- Born: 1975 (age 49–50) Calgary, Canada

Academic background
- Education: BFA, 1997, University of Calgary MFA, 1999, University of Guelph PhD, interdisciplinary Humanities, 2009, Concordia University
- Thesis: (RE)embodying biotechnology: towards the democratization of biotechnology through embodied art practices. (2009)

Academic work
- Institutions: University of Windsor Concordia University
- Website: incubatorartlab.com

= Jennifer Willet =

Canadian artist, researcher and curator

Jennifer S. Willet (born 1975) is a Canadian artist, researcher, and curator. She is a professor in the School of Creative Arts at the University of Windsor and a Canada Research Chair in Art, Science and Ecology. Since 2009, Willet has served as the founder and director of the Incubator Art Lab.

==Early life and education==
Willet was born in 1975. Growing up in Calgary, she received a 1991–92 Rutherford Scholarship while attending Lord Beaverbrook High School. Following high school, Willet completed her Bachelor of Fine Arts degree at the University of Calgary in 1997. During her undergraduate studies, she drew anatomical studies of human cadavers at the Cumming School of Medicine. She then completed her Master of Fine Arts degree at the University of Guelph and her PhD from Concordia University in interdisciplinary Humanities. While conducting her PhD research, she worked with an artist collective called BIOTEKNICA and completed a residency at SymbioticA in Australia. Willet also taught Studio Arts at Concordia and at the Art and Genomics Centre at the Leiden University.

==Career==
In 2009, Willet established the first biological art laboratory in Canada called INCUBATOR: Hybrid Laboratory at the Intersection of Art, Science, and Ecology at the University of Windsor. As the director of this laboratory, she also founded the BioARTCAMP to build a portable biology laboratory that served as a field research station housing a functional biological sciences lab and a variety of art/science projects. The pieces created at BioARTCAMP were then displayed at Artcite Gallery in the NATURAL SCIENCE exhibit. In 2017, Willet was elected a Member of the Royal Society of Canada's (RSC) College of New Scholars, Artists, and Scientists for being "an innovator in the field of bioart, merging artistic and biotechnical research." She was also named a Tier 2 Canada Research Chair in Art, Science and Ecology.

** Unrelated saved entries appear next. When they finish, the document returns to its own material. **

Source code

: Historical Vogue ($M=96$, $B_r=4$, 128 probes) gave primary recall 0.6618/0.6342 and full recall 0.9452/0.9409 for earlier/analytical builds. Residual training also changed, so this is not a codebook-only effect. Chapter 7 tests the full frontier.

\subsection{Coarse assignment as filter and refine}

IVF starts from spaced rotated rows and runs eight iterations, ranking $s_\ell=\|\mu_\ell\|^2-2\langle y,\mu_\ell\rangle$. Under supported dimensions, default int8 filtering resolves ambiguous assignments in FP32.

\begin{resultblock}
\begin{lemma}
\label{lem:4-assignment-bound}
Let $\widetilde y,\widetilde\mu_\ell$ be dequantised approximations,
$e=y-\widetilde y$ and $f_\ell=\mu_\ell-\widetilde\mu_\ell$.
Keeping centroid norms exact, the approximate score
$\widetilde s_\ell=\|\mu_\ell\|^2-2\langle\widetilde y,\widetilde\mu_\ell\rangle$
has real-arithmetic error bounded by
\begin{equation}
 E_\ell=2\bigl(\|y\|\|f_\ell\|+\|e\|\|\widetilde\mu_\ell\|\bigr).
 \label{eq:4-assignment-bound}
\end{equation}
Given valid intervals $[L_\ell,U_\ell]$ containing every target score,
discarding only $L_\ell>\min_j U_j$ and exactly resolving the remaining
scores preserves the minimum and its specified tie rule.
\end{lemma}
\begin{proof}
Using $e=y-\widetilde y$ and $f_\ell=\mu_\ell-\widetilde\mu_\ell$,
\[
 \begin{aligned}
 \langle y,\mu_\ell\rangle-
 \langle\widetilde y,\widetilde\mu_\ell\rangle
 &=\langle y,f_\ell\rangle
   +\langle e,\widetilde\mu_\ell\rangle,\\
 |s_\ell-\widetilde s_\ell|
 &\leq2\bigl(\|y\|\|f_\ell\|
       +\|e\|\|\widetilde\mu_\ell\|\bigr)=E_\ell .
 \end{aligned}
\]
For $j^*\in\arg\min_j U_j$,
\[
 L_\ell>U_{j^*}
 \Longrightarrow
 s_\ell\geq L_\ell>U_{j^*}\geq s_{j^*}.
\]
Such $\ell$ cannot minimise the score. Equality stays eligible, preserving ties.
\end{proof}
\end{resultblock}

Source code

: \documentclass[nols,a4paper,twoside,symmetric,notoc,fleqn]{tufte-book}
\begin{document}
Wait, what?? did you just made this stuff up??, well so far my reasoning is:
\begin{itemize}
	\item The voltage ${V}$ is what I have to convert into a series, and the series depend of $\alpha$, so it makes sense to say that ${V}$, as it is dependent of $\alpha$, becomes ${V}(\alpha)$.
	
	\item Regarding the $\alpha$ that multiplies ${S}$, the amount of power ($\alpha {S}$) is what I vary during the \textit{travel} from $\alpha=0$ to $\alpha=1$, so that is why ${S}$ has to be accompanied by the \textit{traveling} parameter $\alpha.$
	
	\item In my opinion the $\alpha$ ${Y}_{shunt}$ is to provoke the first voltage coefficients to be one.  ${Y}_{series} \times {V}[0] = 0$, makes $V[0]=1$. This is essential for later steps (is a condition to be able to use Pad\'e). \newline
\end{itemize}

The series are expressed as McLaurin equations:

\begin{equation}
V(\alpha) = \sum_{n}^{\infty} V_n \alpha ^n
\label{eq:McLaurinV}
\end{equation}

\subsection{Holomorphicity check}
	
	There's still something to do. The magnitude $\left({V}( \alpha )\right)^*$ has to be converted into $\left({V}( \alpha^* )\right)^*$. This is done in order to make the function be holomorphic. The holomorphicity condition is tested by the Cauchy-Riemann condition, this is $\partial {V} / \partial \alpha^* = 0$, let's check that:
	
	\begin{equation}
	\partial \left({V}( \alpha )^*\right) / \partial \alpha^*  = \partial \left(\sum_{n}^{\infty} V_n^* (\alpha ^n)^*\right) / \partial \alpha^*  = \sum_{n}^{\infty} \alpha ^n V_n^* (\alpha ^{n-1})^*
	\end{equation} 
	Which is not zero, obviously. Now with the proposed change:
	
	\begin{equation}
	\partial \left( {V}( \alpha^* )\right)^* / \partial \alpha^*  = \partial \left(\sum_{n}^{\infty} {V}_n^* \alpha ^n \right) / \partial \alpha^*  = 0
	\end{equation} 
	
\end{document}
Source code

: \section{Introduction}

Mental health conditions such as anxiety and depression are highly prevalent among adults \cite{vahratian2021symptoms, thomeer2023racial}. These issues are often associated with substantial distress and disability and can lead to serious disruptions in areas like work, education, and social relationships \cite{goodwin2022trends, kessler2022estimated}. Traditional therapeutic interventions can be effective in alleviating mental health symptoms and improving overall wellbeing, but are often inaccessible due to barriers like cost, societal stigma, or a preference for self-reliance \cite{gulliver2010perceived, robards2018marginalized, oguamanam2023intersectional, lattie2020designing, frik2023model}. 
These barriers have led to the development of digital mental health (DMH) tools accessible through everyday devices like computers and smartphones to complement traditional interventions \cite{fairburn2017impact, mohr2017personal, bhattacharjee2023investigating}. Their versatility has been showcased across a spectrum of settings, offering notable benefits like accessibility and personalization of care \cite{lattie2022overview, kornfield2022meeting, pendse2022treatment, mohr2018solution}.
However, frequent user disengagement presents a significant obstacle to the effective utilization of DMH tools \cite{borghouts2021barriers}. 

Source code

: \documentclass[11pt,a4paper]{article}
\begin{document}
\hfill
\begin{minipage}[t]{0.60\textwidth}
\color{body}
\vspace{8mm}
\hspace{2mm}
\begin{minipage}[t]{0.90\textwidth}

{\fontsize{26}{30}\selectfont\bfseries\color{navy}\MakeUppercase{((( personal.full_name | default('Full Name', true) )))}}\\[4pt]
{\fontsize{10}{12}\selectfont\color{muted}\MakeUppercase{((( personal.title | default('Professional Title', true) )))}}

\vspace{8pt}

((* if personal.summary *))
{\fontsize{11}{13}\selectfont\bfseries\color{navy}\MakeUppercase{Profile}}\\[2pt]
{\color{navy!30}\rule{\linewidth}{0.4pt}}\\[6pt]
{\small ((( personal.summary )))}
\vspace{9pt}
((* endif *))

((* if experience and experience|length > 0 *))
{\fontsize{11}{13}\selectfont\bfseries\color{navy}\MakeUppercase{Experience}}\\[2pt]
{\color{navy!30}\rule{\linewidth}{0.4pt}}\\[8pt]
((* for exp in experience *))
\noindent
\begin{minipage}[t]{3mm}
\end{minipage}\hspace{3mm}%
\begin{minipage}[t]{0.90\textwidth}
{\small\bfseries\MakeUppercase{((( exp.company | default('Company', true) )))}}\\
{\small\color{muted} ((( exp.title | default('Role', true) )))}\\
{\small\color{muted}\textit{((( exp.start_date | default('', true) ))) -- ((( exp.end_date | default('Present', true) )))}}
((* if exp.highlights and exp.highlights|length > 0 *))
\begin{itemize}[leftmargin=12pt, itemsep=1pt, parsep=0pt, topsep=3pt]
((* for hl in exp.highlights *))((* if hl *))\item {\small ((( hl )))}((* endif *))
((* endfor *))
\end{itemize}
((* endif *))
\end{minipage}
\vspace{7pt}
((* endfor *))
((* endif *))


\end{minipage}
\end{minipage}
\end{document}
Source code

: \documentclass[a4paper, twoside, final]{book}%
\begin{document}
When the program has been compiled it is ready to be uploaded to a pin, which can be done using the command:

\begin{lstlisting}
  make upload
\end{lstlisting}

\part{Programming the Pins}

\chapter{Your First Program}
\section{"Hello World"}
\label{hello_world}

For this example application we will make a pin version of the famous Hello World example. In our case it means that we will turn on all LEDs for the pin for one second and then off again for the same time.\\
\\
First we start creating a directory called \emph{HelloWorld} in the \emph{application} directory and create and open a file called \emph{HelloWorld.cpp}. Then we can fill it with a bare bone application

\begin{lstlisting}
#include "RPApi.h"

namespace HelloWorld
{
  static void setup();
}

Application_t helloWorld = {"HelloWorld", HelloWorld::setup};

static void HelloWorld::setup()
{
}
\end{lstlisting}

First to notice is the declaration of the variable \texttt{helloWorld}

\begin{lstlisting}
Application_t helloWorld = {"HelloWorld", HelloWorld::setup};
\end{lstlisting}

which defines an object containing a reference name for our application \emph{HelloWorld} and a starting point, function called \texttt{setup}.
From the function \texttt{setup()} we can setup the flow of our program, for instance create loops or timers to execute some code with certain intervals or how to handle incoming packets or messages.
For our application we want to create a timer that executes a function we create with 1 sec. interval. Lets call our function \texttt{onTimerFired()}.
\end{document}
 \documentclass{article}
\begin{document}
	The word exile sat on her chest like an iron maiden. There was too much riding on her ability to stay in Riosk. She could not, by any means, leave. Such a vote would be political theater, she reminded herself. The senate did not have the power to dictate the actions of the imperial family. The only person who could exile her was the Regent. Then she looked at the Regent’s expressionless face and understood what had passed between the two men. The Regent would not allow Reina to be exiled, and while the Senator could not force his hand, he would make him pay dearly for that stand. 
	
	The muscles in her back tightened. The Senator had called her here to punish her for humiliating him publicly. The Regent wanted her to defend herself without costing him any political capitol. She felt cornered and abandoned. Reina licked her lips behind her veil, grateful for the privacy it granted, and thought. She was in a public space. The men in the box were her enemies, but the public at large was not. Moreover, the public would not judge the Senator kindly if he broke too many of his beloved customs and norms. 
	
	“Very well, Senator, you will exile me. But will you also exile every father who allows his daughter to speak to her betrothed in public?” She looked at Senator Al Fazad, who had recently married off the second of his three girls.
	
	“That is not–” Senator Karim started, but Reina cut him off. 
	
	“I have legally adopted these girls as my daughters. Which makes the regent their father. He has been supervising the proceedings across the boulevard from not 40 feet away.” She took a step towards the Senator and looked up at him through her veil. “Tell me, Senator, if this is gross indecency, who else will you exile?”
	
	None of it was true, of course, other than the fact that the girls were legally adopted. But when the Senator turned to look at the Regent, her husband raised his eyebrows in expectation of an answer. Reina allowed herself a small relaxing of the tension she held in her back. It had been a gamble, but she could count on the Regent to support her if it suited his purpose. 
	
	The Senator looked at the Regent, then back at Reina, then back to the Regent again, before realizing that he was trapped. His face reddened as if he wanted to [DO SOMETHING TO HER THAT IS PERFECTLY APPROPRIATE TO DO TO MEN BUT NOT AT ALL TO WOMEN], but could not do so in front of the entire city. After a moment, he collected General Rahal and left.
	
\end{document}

Willet used the funding from her Canada Research Chair appointment to create the Incubator Art Lab in downtown Windsor. During the COVID-19 pandemic, she contributed to a virtual exhibition by the RSC in response to the challenges of the pandemic. Her exhibition was images of her going through daily life in a bedazzled hazmat suit to "explore the shared experiences of fear and isolation under orders to stay at home." Willet also received a Partnership Engage Grant from the Social Sciences and Humanities Research Council to conduct online workshops and creative presentations.